Mosque in Lima Puluh Kota, West Sumatra, Indonesia

Balai Gadang Mungo Grand Mosque (Masjid Raya Balai Gadang Mungo) is an old mosque in Indonesia, located in Jorong Balai Gadang Bawah, Nagari Mungo, Luhak District, Lima Puluh Kota Regency, West Sumatra. The mosque was built in 1914, making it one of the oldest mosques in Indonesia, and the oldest mosque in Nagari Mungo.

== History ==
Construction of the mosque began in 1914, which was initiated by one of the prominent ulamas (clerics) in Nagari Mungo named Haji Badu Ghani.
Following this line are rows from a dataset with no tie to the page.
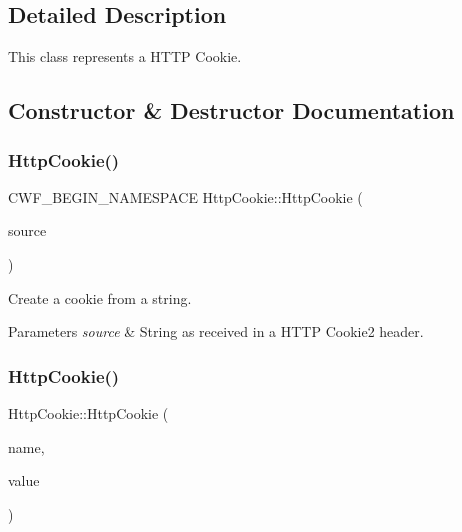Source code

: \subsection{Detailed Description}
This class represents a H\+T\+TP Cookie. 

\subsection{Constructor \& Destructor Documentation}
\mbox{\label{class_http_cookie_aeb0f2cb5f7e8ef2fc7503663e29941c4}} 
\subsubsection{\texorpdfstring{Http\+Cookie()}{HttpCookie()}\hspace{0.1cm}{\footnotesize\ttfamily [1/2]}}
{\footnotesize\ttfamily C\+W\+F\+\_\+\+B\+E\+G\+I\+N\+\_\+\+N\+A\+M\+E\+S\+P\+A\+CE Http\+Cookie\+::\+Http\+Cookie (\begin{DoxyParamCaption}\item[{const Q\+Byte\+Array \&}]{source }\end{DoxyParamCaption})\hspace{0.3cm}{\ttfamily [explicit]}}

Create a cookie from a string. 
\begin{DoxyParams}{Parameters}
{\em source} & String as received in a H\+T\+TP Cookie2 header. \\
\hline
\end{DoxyParams}
\mbox{\label{class_http_cookie_a2037d1e3f9a6f65f0f3575df1cfcc200}} 
\subsubsection{\texorpdfstring{Http\+Cookie()}{HttpCookie()}\hspace{0.1cm}{\footnotesize\ttfamily [2/2]}}
{\footnotesize\ttfamily Http\+Cookie\+::\+Http\+Cookie (\begin{DoxyParamCaption}\item[{const Q\+Byte\+Array \&}]{name,  }\item[{const Q\+Byte\+Array \&}]{value }\end{DoxyParamCaption})}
Initially, the building had only a floor and wall made of bamboo with palm fiber; thus, it was burned down during a long dry season in Nagari Mungo in 1918. Around a year later, Haji Badu Ghani invited two nephews, Haji Sultan and Haji Syarbaini, to re-build the mosque. With the support of many parties, including traditional leaders such as Tuanku Nan Balimo, reconstruction of the mosque was completed in 1920.

In 2012, the mosque was designated as one of the eleven locations of the 35th anniversary of the District of Limapuluh Kota in Luhak, held from June 25 to 28, 2012.